I use the R igraph package. igraph has bindings to both R and python. In this case I did my analysis in Java and dumped the graph in the graphml XML format. This can be loaded into R and evaluated.

Nice post. Adding to Quantivity blogroll.

MR is a wonderfully deep and rich domain for analysis and trading; you may wish to consider a few optimization tricks; say alternative filtering (e.g. zero cross) or alternative pruning (e.g. stepwise).

Thanks. Zero cross is probably a better heuristic than min Integrate [spread[t], {t,0,T}]^2 as the later will negatively bias for large deviations in one direction. As for stepwise, not sure what you mean.

I’ve not focused on MR for pairs or spread baskets before. In the FX and IR markets have modelled MR for single assets (though cointegration can be considered there as well). On a single asset much harder given evolving mean. So evaluating pairs or spread baskets looks a lot “easier”, though I’m sure is a lot more competitive.

What time frame did you use to search for your pairs?

Do you have any recommendations for how timeframes should be chosen when looking for pairs that MR. Is the intraday timeframe worth looking at?

There are relationships at different levels of granularity as you can imagine. I do look at both intra-day and multi-day convergence / divergence plays. Ultimately it depends on the assets in question. One cannot really force a period of convergence to a tighter period than is naturally present in the pairing. I tend to work with baskets of 3 or more to get better convergence behavior.
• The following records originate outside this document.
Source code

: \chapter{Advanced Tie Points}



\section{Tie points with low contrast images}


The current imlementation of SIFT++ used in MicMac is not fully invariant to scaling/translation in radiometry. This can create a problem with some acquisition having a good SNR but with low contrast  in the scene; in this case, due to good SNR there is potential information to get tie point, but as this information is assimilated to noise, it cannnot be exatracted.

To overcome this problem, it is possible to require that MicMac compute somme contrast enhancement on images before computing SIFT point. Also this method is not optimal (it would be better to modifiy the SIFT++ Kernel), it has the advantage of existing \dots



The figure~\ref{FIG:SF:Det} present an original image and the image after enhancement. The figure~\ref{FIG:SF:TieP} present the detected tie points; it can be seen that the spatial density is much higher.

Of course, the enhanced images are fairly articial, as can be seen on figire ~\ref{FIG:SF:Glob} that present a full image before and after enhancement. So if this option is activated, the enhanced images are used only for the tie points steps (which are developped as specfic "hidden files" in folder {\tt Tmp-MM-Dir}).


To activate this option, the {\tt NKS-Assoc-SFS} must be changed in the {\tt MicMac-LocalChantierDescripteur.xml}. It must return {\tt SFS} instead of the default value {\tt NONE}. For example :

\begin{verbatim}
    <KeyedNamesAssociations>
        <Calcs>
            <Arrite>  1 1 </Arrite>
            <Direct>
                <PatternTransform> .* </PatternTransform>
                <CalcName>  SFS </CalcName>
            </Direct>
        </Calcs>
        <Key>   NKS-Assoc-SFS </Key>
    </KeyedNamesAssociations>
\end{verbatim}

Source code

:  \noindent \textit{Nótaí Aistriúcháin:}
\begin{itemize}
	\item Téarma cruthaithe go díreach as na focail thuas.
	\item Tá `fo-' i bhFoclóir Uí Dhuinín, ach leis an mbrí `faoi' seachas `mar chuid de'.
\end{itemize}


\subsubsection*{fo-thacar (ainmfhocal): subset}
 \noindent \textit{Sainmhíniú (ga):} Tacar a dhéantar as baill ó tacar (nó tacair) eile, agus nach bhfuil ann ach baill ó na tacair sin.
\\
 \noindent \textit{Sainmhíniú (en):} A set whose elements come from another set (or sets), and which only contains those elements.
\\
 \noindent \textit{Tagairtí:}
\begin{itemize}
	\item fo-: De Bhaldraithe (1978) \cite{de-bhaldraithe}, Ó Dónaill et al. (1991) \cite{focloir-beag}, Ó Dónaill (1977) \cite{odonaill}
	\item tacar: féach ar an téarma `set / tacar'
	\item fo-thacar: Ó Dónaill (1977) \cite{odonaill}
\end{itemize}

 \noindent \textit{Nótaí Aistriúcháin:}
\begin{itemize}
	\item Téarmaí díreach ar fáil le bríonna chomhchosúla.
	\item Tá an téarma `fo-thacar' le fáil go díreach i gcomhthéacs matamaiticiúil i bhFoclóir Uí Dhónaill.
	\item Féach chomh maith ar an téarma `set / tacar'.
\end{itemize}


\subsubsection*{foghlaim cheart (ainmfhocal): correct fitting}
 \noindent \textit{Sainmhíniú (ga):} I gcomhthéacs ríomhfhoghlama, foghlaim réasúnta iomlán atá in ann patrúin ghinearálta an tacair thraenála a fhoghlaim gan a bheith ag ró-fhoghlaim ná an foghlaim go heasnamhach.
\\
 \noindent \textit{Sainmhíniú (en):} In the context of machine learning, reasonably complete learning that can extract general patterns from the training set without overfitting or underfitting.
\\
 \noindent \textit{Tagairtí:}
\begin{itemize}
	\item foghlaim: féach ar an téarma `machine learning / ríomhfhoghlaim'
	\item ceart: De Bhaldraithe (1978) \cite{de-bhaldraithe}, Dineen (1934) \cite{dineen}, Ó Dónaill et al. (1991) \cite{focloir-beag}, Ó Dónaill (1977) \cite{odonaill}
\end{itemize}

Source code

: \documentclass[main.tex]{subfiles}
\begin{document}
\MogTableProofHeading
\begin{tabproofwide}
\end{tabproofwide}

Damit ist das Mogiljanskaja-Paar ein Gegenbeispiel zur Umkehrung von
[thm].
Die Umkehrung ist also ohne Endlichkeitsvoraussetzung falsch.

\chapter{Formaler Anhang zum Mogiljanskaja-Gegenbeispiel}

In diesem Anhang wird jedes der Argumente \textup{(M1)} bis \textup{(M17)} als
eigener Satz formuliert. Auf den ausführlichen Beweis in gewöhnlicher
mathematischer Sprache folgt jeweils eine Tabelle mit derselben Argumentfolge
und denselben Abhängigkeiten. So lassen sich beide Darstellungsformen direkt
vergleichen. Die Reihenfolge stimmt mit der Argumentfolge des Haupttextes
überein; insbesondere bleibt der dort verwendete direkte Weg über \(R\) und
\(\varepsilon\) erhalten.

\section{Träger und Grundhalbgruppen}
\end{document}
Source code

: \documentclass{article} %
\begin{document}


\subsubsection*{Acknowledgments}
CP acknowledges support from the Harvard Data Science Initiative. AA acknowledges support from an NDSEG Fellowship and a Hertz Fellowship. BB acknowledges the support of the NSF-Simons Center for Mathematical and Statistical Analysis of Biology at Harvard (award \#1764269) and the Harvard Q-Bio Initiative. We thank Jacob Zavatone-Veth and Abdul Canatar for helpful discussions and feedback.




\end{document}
Some models of trading do not require complete convergence rather look at convergence from a high SD band to an inner band around a mean with non-zero drift. Hence the periodicity of oscillations in such a model will be different from a setup where you are looking at raw spread 0 crossings. So determining the timeframe depends on your model of convergence, and for each model there are approaches to determine this either by solving for a coefficient or just evaluating the distribution of periods empirically over an evaluation set.